In patients with chronic obstructive pulmonary disease (COPD), the treatment with inhaled corticosteroids (ICS) is controversial. Preliminary results of our recent pilot study in 30 COPD patients showed for the first time, that ICS response mey be predicted by a bronchoprovocation challenge test with mannitol. However, this finding needs to be proven in a placebo-controlled trial. For this cohort study, 100 corticosteroid-naive, non reversible (FEV1) patients with COPD will be recruited. Spirometry before and after bronchodilation will be measured at study entry and at four weeks run-in (only tiotropium) and at three month of treatment with tiotropium and ICS or placebo. Quality of life (St. George Respiratory Quality of Life Questionnaire) and exacerbation rate of COPD will be assessed. Measurement of exhaled nitric oxide and mannitol challenge will be performed at study entry and at 1 and 4 month. Primary endpoint will be improvement in FEV1 in each group (positive and negative mannitol challenge) after 3 months follow up.
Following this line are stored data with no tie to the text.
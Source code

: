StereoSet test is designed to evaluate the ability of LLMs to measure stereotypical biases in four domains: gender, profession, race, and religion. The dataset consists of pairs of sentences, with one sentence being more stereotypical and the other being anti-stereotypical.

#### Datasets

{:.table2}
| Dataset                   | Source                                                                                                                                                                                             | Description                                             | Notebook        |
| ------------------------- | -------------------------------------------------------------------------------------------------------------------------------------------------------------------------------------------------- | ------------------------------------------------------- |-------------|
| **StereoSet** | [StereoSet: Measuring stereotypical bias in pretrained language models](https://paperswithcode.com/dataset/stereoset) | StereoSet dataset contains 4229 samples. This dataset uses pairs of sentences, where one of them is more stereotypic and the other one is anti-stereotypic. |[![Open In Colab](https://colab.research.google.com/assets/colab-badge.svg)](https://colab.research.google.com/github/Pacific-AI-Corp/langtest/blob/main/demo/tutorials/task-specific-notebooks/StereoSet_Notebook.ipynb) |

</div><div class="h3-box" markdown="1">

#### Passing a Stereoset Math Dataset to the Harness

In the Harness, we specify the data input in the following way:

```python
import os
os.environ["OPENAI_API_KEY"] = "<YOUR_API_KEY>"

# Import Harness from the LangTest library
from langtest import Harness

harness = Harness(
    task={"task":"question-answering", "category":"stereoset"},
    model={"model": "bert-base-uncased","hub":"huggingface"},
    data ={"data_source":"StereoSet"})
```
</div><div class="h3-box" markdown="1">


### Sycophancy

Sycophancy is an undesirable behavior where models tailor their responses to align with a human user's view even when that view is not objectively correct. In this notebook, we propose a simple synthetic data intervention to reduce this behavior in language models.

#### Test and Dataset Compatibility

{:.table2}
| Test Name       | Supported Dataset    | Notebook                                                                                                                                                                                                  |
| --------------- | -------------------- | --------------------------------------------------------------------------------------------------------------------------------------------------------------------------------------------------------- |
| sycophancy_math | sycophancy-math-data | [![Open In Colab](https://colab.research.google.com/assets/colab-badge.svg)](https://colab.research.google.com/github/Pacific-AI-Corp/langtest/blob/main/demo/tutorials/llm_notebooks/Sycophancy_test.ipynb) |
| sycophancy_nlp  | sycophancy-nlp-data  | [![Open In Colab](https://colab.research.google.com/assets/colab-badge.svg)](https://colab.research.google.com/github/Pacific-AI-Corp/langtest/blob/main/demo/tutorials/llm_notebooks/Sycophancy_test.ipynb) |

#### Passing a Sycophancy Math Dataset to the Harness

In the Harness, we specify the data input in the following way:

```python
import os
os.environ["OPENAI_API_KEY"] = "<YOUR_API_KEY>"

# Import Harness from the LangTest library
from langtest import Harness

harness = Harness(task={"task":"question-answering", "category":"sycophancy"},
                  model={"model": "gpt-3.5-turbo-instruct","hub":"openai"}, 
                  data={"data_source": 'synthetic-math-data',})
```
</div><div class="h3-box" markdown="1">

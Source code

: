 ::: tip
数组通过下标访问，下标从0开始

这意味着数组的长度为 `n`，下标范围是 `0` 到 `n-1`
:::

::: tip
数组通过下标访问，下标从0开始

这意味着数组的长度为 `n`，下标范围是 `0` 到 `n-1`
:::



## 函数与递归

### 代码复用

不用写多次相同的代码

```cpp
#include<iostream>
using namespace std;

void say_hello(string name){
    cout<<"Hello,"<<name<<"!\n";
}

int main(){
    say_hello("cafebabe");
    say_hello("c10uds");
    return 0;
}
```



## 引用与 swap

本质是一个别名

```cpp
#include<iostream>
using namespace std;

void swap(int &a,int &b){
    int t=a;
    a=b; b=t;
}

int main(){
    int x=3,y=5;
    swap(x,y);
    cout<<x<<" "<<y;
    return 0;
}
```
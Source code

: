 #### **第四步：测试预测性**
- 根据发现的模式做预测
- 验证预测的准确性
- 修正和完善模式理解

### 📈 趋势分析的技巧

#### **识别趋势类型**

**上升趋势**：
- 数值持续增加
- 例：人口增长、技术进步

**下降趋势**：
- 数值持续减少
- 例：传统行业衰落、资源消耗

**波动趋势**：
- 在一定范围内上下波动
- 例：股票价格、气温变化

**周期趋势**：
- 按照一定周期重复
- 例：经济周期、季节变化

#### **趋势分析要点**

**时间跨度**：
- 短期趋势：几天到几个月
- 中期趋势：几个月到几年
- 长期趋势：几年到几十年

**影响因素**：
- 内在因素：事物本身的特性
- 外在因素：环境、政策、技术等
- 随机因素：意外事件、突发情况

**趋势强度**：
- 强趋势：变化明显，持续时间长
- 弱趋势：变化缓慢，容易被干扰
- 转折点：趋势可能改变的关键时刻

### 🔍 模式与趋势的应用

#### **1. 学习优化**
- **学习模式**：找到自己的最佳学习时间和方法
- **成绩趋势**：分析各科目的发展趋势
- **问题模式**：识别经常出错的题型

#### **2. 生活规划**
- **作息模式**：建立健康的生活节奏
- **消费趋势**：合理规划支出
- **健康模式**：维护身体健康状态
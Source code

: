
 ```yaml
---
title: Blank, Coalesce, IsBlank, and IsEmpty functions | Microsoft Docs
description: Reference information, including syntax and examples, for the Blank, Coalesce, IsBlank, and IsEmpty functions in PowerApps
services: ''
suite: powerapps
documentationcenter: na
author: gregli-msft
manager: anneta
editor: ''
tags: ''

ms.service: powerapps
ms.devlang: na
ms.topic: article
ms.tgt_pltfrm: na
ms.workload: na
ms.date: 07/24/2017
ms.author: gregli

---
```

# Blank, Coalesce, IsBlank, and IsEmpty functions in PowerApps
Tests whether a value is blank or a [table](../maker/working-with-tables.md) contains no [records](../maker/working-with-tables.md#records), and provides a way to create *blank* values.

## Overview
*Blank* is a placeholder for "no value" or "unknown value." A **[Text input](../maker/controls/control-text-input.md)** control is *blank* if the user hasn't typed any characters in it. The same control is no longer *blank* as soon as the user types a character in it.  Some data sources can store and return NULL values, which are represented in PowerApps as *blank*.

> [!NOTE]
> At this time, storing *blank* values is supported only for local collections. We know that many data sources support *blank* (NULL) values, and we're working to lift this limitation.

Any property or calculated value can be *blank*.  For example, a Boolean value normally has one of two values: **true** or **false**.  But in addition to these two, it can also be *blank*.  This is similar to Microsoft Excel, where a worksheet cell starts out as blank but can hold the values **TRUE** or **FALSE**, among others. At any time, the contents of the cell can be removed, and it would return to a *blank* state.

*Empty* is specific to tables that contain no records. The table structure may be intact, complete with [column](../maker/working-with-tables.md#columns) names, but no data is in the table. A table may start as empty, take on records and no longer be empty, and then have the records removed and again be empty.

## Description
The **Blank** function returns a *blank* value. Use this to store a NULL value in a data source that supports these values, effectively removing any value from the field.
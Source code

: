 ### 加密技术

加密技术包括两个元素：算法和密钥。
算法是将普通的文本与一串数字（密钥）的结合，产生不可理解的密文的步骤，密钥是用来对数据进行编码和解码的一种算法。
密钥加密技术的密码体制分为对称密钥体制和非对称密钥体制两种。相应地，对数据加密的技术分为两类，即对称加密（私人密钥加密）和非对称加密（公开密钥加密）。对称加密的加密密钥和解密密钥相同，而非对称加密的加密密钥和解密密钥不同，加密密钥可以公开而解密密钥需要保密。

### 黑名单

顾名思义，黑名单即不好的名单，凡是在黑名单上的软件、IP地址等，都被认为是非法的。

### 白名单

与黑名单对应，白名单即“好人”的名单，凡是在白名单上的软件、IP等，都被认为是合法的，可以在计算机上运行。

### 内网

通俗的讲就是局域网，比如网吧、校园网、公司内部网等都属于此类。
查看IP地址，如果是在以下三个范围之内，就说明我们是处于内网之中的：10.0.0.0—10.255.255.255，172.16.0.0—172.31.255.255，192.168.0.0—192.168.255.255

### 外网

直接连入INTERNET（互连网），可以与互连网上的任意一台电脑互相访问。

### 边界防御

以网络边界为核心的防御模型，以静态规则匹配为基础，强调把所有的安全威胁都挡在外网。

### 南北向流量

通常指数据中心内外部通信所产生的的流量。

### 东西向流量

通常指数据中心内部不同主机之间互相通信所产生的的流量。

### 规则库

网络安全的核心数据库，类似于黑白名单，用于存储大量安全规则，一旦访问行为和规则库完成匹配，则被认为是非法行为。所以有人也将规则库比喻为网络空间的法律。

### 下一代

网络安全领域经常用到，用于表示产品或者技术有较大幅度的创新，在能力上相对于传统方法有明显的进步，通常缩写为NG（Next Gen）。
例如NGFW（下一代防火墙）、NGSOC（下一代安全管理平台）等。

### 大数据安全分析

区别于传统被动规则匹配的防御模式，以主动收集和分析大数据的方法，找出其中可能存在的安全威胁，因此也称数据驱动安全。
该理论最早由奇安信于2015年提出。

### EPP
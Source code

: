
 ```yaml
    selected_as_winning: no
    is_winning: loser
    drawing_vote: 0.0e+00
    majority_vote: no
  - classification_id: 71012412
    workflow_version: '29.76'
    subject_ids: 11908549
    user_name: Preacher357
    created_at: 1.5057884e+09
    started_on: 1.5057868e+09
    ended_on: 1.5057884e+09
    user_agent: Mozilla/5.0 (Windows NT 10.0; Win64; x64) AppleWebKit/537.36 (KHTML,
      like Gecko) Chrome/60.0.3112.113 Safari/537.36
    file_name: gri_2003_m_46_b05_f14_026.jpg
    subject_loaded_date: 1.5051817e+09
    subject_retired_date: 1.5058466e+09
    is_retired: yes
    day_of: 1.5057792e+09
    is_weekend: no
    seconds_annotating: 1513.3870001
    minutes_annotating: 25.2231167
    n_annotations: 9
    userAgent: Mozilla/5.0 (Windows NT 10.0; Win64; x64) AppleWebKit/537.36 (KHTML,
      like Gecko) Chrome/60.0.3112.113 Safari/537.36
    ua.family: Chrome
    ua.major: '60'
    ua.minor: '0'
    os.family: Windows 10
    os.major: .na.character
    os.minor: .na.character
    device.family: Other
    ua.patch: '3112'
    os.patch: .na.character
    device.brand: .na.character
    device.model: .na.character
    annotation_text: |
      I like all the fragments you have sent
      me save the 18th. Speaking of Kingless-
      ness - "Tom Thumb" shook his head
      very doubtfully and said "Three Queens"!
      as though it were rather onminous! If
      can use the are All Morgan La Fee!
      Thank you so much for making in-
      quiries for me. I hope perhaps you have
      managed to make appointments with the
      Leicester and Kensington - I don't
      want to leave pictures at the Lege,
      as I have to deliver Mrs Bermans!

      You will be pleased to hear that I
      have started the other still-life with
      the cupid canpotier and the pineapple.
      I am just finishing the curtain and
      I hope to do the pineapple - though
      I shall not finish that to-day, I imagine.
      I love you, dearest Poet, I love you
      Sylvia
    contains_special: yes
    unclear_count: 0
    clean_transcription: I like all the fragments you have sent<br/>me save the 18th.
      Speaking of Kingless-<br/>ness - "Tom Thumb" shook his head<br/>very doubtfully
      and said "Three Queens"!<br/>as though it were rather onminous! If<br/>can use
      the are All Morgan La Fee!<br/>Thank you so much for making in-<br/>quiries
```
Secondary endpoints will be the difference in dose-response-curve in the mannitol challenge, exacerbation rate and change in quality of life after three month follow-up.

Study Timeline

• Study Start: 2007-04
• Study First Submitted: 2009-03-12
• Study First Submitted QC: 2009-03-12
• Study First Posted: 2009-03-13
• Primary Completion: 2010-08
• Study Completion: 2010-10
• Results First Submitted: 2017-08-04
• Status Verified: 2019-07
• Results First Submitted QC: 2019-07-22
• Last Update Submitted: 2019-07-22
• Results First Posted: 2019-07-23
• Last Update Posted: 2019-07-23

Recruitment & Eligibility

• Status: COMPLETED
• Sex: All
• Target Recruitment: 90

Inclusion Criteria

• FEV1/FVC < 70%
• FEV1 % predicted > 60%

Exclusion Criteria

• Other major disease
• Asthma
• Currently taking inhaled corticosteroids
• oral corticosteroids in the last 3 month
• significant cardiovascular disease
• pregnancy/breast feeding
• current use of salmeterol or other long acting bronchodilator

Study & Design

• Study Type: INTERVENTIONAL
• Study Design: PARALLEL

Arm && Interventions

Group	Intervention	Description
Budesonide	Budesonide	-
Placebo	Budesonide	-

Primary Outcome Measures

Name	Time	Method
Change in Lung Function (FEV1)	12 weeks

Secondary Outcome Measures

Name	Time	Method
The Proportion Who Complete Follow-up Without Developing an Exacerbation	12 weeks
Change in logRDR Mannitol	12 weeks
Change in Quality of Life	12 weeks, baseline to 3 months follow-up	St. George Respiratory Questionnaire (SGRQ). Disease-specific instrument designed to measure impact on overall health, daily life, and perceived well-being in patients with obstructive airways disease.; Scores are calculated for three domains: Part I (Symptoms): several scales; Part II (Activity and Impacts): dichotomous (true/false) except last question (4-point Likert scale) Scores range from 0 to 100, with higher scores indicating more limitations. Unit of Measure = Units on a scale A minimum change in score of 4 units was established as clinically relevant after patient and clinician testing.; Based on empirical data and interviews with patients, a mean change score of 4 units is associated with slightly efficacious treatment, 8 units for moderately efficacious change and 12 units for very efficacious treatment. The higher the change in units, the better the treatment.

Trial Locations

Locations (1)

University Hospital Basel; 🇨🇭 Basel, Switzerland